Could you copy every line of the data that contains "initialize"?

── Given data

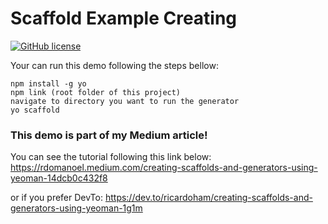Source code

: # Scaffold Example Creating
[![GitHub license](https://img.shields.io/github/license/ricardoham/generator-scaffold)](https://github.com/ricardoham/generator-scaffold/blob/master/LICENSE)

Your can run this demo following the steps bellow:

```
npm install -g yo
npm link (root folder of this project)
navigate to directory you want to run the generator
yo scaffold
```
### This demo is part of my Medium article!
You can see the tutorial following this link below:
https://rdomanoel.medium.com/creating-scaffolds-and-generators-using-yeoman-14dcb0c432f8

or if you prefer DevTo:
https://dev.to/ricardoham/creating-scaffolds-and-generators-using-yeoman-1g1m
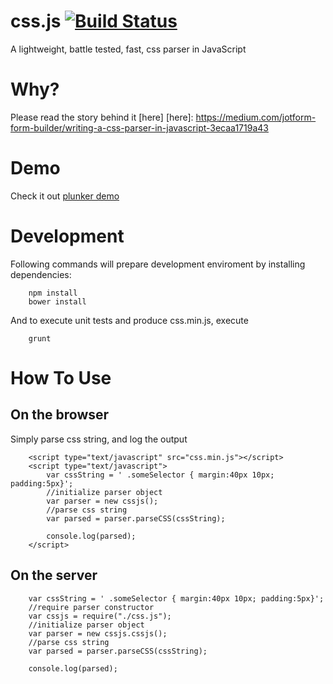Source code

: css.js [![Build Status](https://travis-ci.org/jotform/css.js.svg)](https://travis-ci.org/jotform/css.js)
======

A lightweight, battle tested, fast, css parser in JavaScript


Why?
=====
Please read the story behind it [here]
[here]: https://medium.com/jotform-form-builder/writing-a-css-parser-in-javascript-3ecaa1719a43

Demo
======

Check it out [plunker demo]

[plunker demo]: http://embed.plnkr.co/qMRJpJ92BHNrJuCnbRFB/preview

Development
======

Following commands will prepare development enviroment by installing dependencies:

```
	npm install
	bower install
```

And to execute unit tests and produce css.min.js, execute

```
	grunt
```

How To Use
======

On the browser
------

Simply parse css string, and log the output

```
	<script type="text/javascript" src="css.min.js"></script>
	<script type="text/javascript">
		var cssString = ' .someSelector { margin:40px 10px; padding:5px}';
		//initialize parser object
		var parser = new cssjs();
		//parse css string
		var parsed = parser.parseCSS(cssString);

		console.log(parsed);
	</script>
```


On the server
------


```
	var cssString = ' .someSelector { margin:40px 10px; padding:5px}';
	//require parser constructor
	var cssjs = require("./css.js");
	//initialize parser object
	var parser = new cssjs.cssjs();
	//parse css string
	var parsed = parser.parseCSS(cssString);

	console.log(parsed);
```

────

#### Finished exercise
		//initialize parser object
	//initialize parser object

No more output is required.